A novel tetracyclic frameworks of dispiropyrrolizidines can be obtained in moderate to good yields via the 1,3-dipolar cycloaddition of azomethine ylides with dipolarophiles derived from aza-Claisen rearrangement of Baylis–Hillman amines. The transformations are highly regioselective and stereoselective, affording the desired compounds in reduced time and increased yields under ultrasound irradiation at room temperature. All the products are confirmed by 1H, 13C NMR, IR and MS spectra, while their molecular structures are elucidated by X-ray crystallography of a selected sample.

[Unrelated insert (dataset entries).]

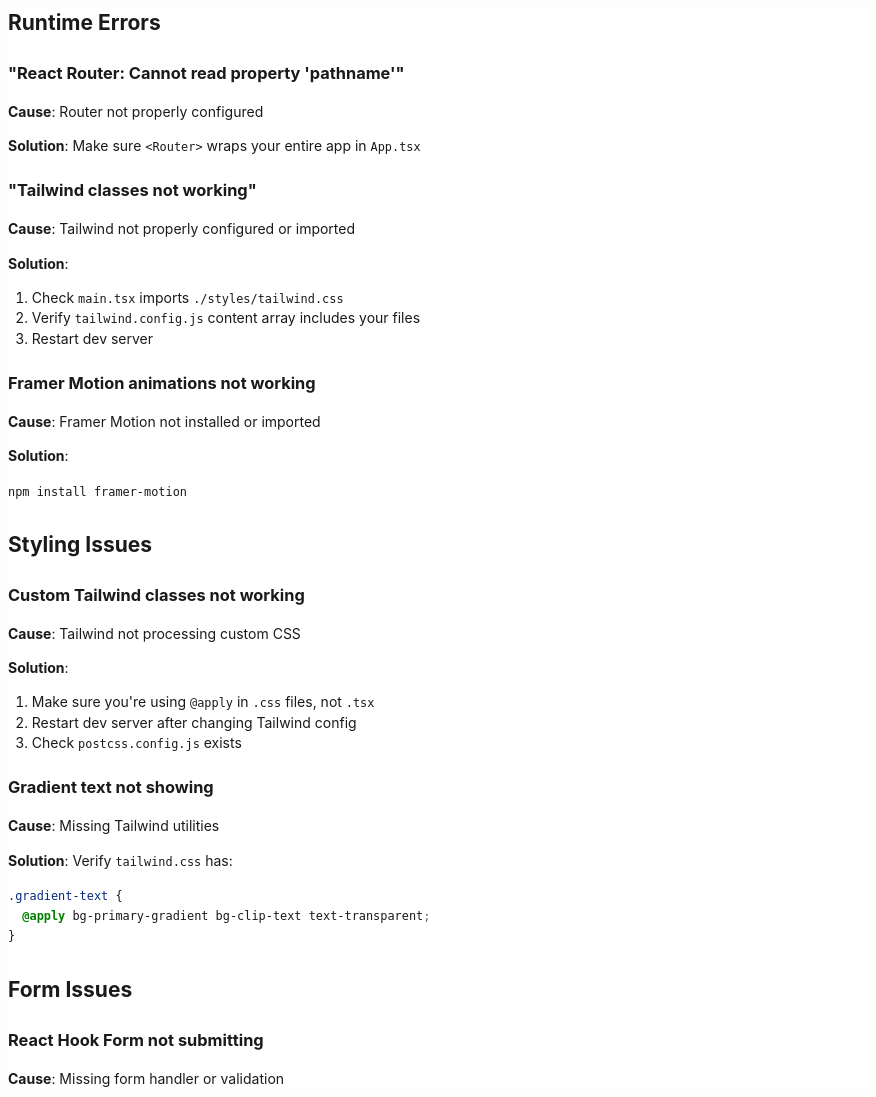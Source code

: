 ## Runtime Errors

### "React Router: Cannot read property 'pathname'"

**Cause**: Router not properly configured

**Solution**: Make sure `<Router>` wraps your entire app in `App.tsx`

### "Tailwind classes not working"

**Cause**: Tailwind not properly configured or imported

**Solution**:
1. Check `main.tsx` imports `./styles/tailwind.css`
2. Verify `tailwind.config.js` content array includes your files
3. Restart dev server

### Framer Motion animations not working

**Cause**: Framer Motion not installed or imported

**Solution**:
```bash
npm install framer-motion
```

## Styling Issues

### Custom Tailwind classes not working

**Cause**: Tailwind not processing custom CSS

**Solution**:
1. Make sure you're using `@apply` in `.css` files, not `.tsx`
2. Restart dev server after changing Tailwind config
3. Check `postcss.config.js` exists

### Gradient text not showing

**Cause**: Missing Tailwind utilities

**Solution**: Verify `tailwind.css` has:
```css
.gradient-text {
  @apply bg-primary-gradient bg-clip-text text-transparent;
}
```

## Form Issues

### React Hook Form not submitting

**Cause**: Missing form handler or validation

A family of novel fluorophores with V- and X-shaped skeletons is rationally designed and prepared. Due to the extended cross π-conjugation in the X-shaped ones, their emission wavelengths in both solution and the solid state exhibit considerable bathochromic shifts compared with those of the V-shaped ones. It is found that a heavy intramolecular charge transfer (ICT) effect is the primary element for the mechanofluorochromic (MFC) response of this family, and an appropriate crystallinity of the sample is also indispensible for it to be MFC-active. Additionally, most fluorophores in this family are responsive to pH stimuli and display diverse and reversible changes of emission features. Interestingly, a V-shaped fluorophore exhibits a unique size-dependent emission behaviour, which makes it a distinctive three-color emitter.

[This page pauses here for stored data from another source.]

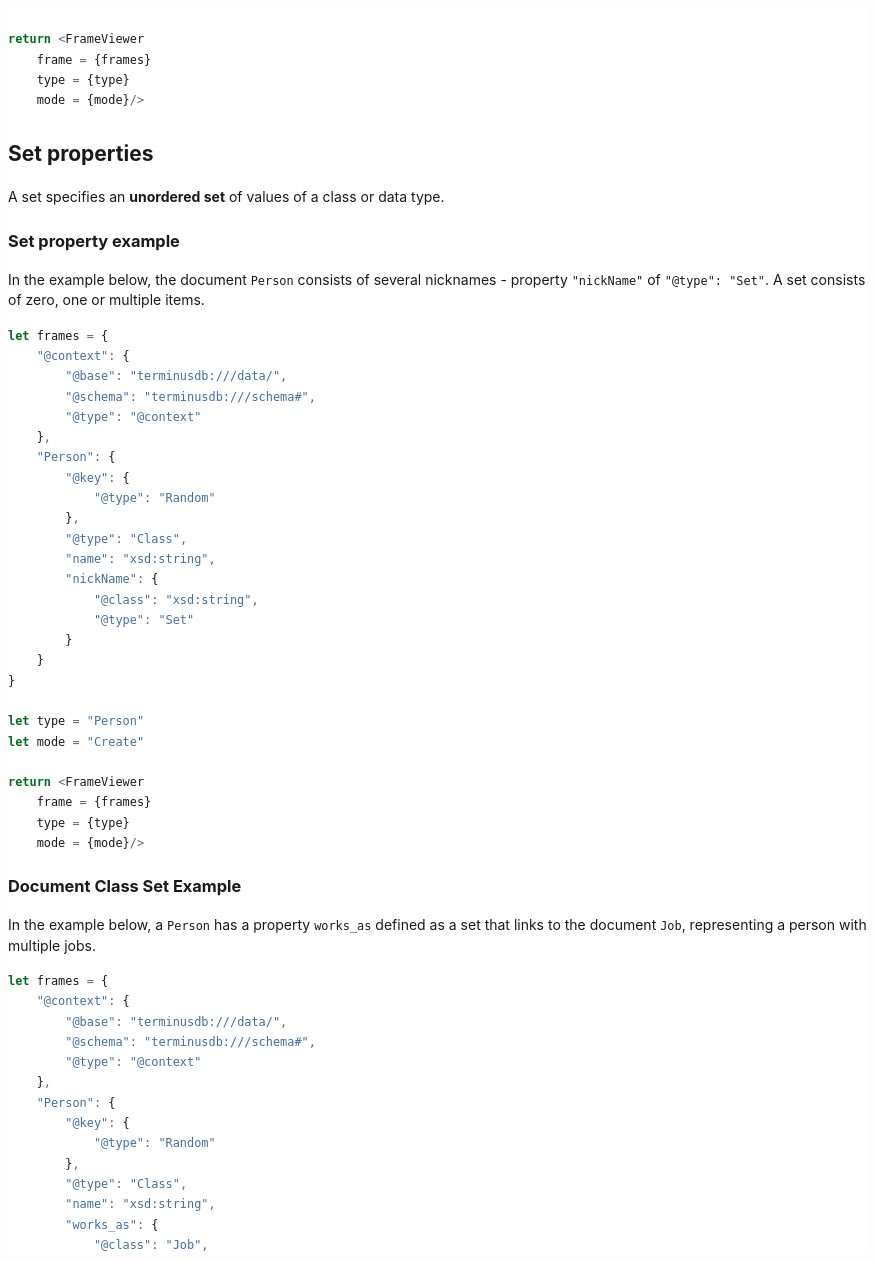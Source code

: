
 ```javascript

return <FrameViewer
    frame = {frames}
    type = {type}
    mode = {mode}/>
```

## Set properties

A set specifies an **unordered set** of values of a class or data type.

### Set property example

In the example below, the document `Person` consists of several nicknames - property `"nickName"` of `"@type": "Set"`. A set consists of zero, one or multiple items.

```javascript
let frames = {
    "@context": {
        "@base": "terminusdb:///data/",
        "@schema": "terminusdb:///schema#",
        "@type": "@context"
    },
    "Person": {
        "@key": {
            "@type": "Random"
        },
        "@type": "Class",
        "name": "xsd:string",
        "nickName": {
            "@class": "xsd:string",
            "@type": "Set"
        }
    }
}

let type = "Person"
let mode = "Create"

return <FrameViewer
    frame = {frames}
    type = {type}
    mode = {mode}/>
```

### Document Class Set Example

In the example below, a `Person` has a property `works_as` defined as a set that links to the document `Job`, representing a person with multiple jobs.

```javascript
let frames = {
    "@context": {
        "@base": "terminusdb:///data/",
        "@schema": "terminusdb:///schema#",
        "@type": "@context"
    },
    "Person": {
        "@key": {
            "@type": "Random"
        },
        "@type": "Class",
        "name": "xsd:string",
        "works_as": {
            "@class": "Job",
```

It is reported that two derivatives of (Z)-3-(quinolin-2-ylmethylene)-3,4-dihydroquinoxalin-2-(1H)-one (1) with a tetraphenylethene (TPE) group introduced at amide N atom of the dihydroquinoxalinone moiety (2) or at phenyl ring of the quinoline fragment (3) are synthesized, and the derivatives exhibit a remarkably enhanced aggregation-induced emission (AIE) activity than the parent. Although both the parent and the derivatives have the characteristic of an excited state intramolecular proton transfer (ESIPT), the AIE mechanism of 2 and 3 is totally different from that of 1. The considerably stronger emission of 3 than that of 2 should be attributed to the unique crystallization-induced emission enhancement (CIEE) effect.

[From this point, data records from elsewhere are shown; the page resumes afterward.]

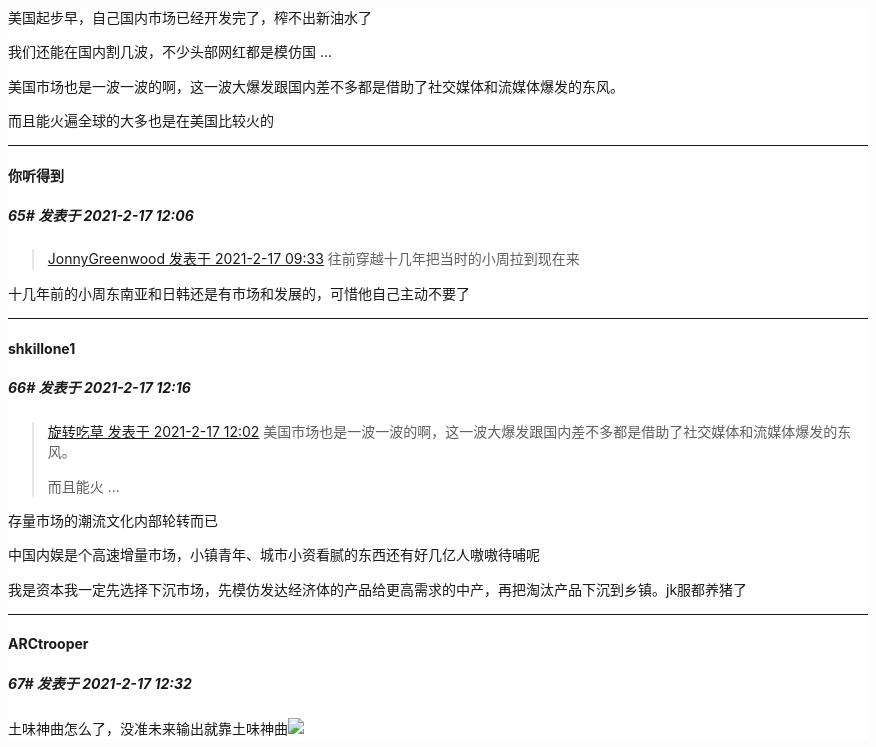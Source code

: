 美国起步早，自己国内市场已经开发完了，榨不出新油水了


我们还能在国内割几波，不少头部网红都是模仿国 ...</blockquote>

美国市场也是一波一波的啊，这一波大爆发跟国内差不多都是借助了社交媒体和流媒体爆发的东风。


而且能火遍全球的大多也是在美国比较火的







*****

####  你听得到  
##### 65#       发表于 2021-2-17 12:06



<blockquote><a href="httphttps://bbs.saraba1st.com/2b/forum.php?mod=redirect&amp;goto=findpost&amp;pid=50351885&amp;ptid=1988132" target="_blank">JonnyGreenwood 发表于 2021-2-17 09:33</a>
往前穿越十几年把当时的小周拉到现在来</blockquote>
十几年前的小周东南亚和日韩还是有市场和发展的，可惜他自己主动不要了







*****

####  shkillone1  
##### 66#       发表于 2021-2-17 12:16



<blockquote><a href="httphttps://bbs.saraba1st.com/2b/forum.php?mod=redirect&amp;goto=findpost&amp;pid=50353209&amp;ptid=1988132" target="_blank">旋转吃草 发表于 2021-2-17 12:02</a>
美国市场也是一波一波的啊，这一波大爆发跟国内差不多都是借助了社交媒体和流媒体爆发的东风。


而且能火 ...</blockquote>
存量市场的潮流文化内部轮转而已

中国内娱是个高速增量市场，小镇青年、城市小资看腻的东西还有好几亿人嗷嗷待哺呢

我是资本我一定先选择下沉市场，先模仿发达经济体的产品给更高需求的中产，再把淘汰产品下沉到乡镇。jk服都养猪了







*****

####  ARCtrooper  
##### 67#       发表于 2021-2-17 12:32




土味神曲怎么了，没准未来输出就靠土味神曲<img src="https://static.saraba1st.com/image/smiley/face2017/067.png" referrerpolicy="no-referrer">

(E)-2′-[2-(Benzo[d]thiazol-2-yl)vinyl]-N,N-dimethyl-(1,1′-biphenyl)-4-amine 2, a novel V-shaped molecule (i.e. a half-cut cruciform), and its line-shaped isomer, (E)-4′-[2-(benzo[d]thiazol-2-yl)vinyl]-N,N-dimethyl-[1,1′-biphenyl]-4-amine 4, were successfully prepared via a two-step route of Suzuki coupling and Witting reaction. The much more profound ICT effect on 2 than on 4 means that the former has largely reduced quantum yields in highly polar solvents, in which AIE effect is enhanced for 2 but not for 4. Morphology-dependent fluorochromism in highly contrasted colours induced by mechanical force or surrounding pH stimuli can reversibly occur on 2 but not on 4. X-ray crystallography revealed loose molecular packing caused by the twisted conformation of 2, which is assumed to account for the intense solid-state emission and mechano-chromic activity. An organic solution of 2 and CF3COOH mixture shows potential for use as a security ink without the need for a covering reagent.